Rep. Cheney: Trump 'is a 76-year-old man ... not an impressionable child'

During Tuesday’s public hearing of the House select committee investigating the Capitol attack on Jan. 6, 2021, Republican Rep. Liz Cheney said in her opening statement that former President Donald Trump "is responsible for his own actions and his own choices" and is not an "impressionable child."

Video Transcript

LIZ CHENEY: Today's hearing will take us from December 14th, 2020, when the electoral college met and certified the results of the 2020 presidential election, up through the morning of January 6th. You will see certain segments of Pat Cipollone's testimony today. We will also see today how President Trump summoned a mob to Washington, and how the president's stolen election lies provoked that mob to attack the Capitol. And we will hear from a man who was induced by President Trump's lies to come to Washington and join the mob and how that decision has changed his life.

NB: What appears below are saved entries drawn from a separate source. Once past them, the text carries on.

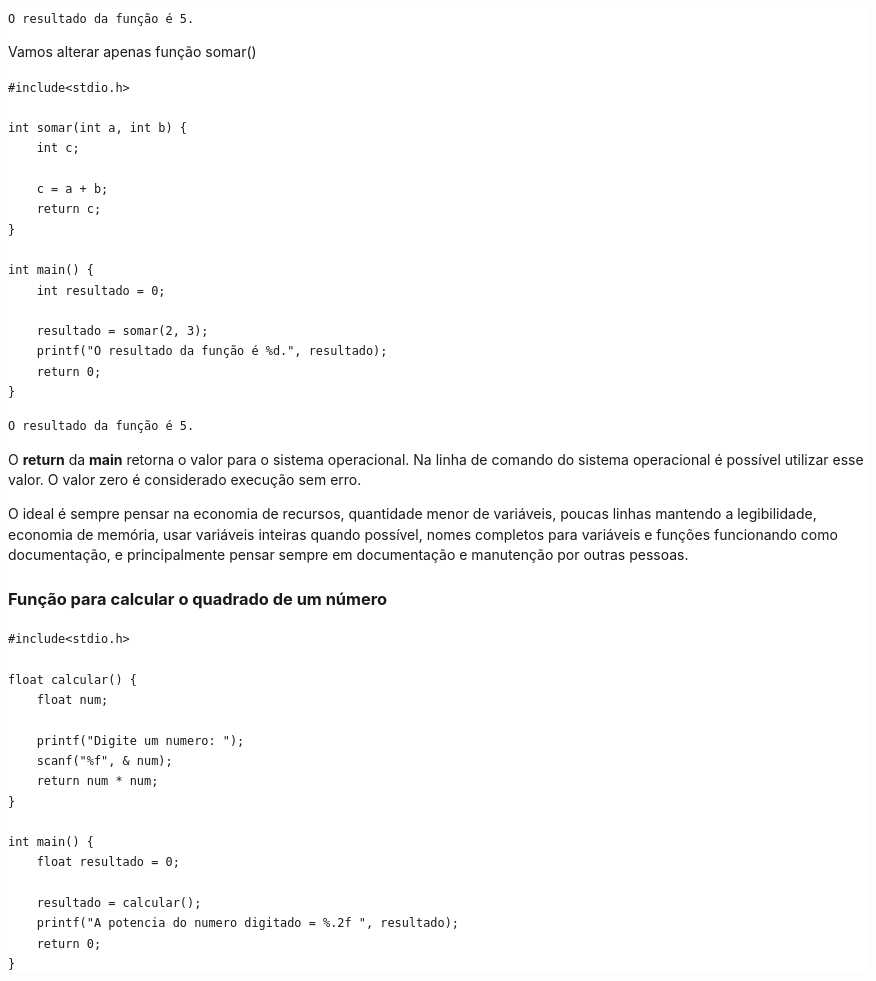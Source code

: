     O resultado da função é 5.

Vamos alterar apenas função somar()


```text/x-csrc
#include<stdio.h>

int somar(int a, int b) {
    int c;

    c = a + b;
    return c;
}

int main() {
    int resultado = 0;

    resultado = somar(2, 3);
    printf("O resultado da função é %d.", resultado);
    return 0;
}
```

    O resultado da função é 5.

O **return** da **main** retorna o valor para o sistema operacional. Na linha de comando do sistema operacional é possível utilizar esse valor. O valor zero é considerado execução sem erro.

O ideal é sempre pensar na economia de recursos, quantidade menor de variáveis, poucas linhas mantendo a legibilidade, economia de memória, usar variáveis inteiras quando possível, nomes completos para variáveis e funções funcionando como documentação, e principalmente pensar sempre em documentação e manutenção por outras pessoas.

### Função para calcular o quadrado de um número


```text/x-csrc
#include<stdio.h>

float calcular() {
    float num;

    printf("Digite um numero: ");
    scanf("%f", & num);
    return num * num;
}

int main() {
    float resultado = 0;

    resultado = calcular();
    printf("A potencia do numero digitado = %.2f ", resultado);
    return 0;
}
```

Today's hearing is our seventh. We have covered significant ground over the past several weeks, and we have also seen a change in how witnesses and lawyers in the Trump orbit approach this committee. Initially, their strategy in some cases appeared to be to deny and delay. Today, there appears to be a general recognition that the committee has established key facts, including that virtually everyone close to President Trump, his Justice Department officials, his White House advisors, his White House counsel, his campaign, all told him the 2020 election was not stolen.

This appears to have changed the strategy for defending Donald Trump. Now the argument seems to be that President Trump was manipulated by others outside the administration. That he was persuaded to ignore his closest advisors and that he was incapable of telling right from wrong.

This new strategy is to try to blame only John Eastman or Sidney Powell or Congressman Scott Perry or others, and not President Trump. In this version, the president was, quote, "poorly served" by these outside advisors. The strategy is to blame people his advisors called quote, "the crazies" for what Donald Trump did.

This, of course, is nonsense. President Trump is a 76-year-old man. He is not an impressionable child. Just like everyone else in our country, he is responsible for his own actions and his own choices. As our investigation has shown, Donald Trump had access to more detailed and specific information showing that the election was not actually stolen than almost any other American, and he was told this over and over again.

No rational or sane man in his position could disregard that information and reach the opposite conclusion. And Donald Trump cannot escape responsibility by being willfully blind. Nor can any argument of any kind excuse President Trump's behavior during the violent attack on January 6th.

As you watch our hearing today I would urge you to keep your eye on two specific points. First, you will see evidence that Trump's legal team led by Rudy Giuliani knew that they lacked actual evidence of widespread fraud sufficient to prove that the election was actually stolen. They knew it but they went ahead with January 6th anyway.

And second, consider how millions of Americans were persuaded to believe what Donald Trump's closest advisors in his administration did not. These Americans did not have access to the truth like Donald Trump did, they put their faith and their trust in Donald Trump. They wanted to believe in him. They wanted to fight for their country, and he deceived them. For millions of Americans that may be painful to accept but it is true.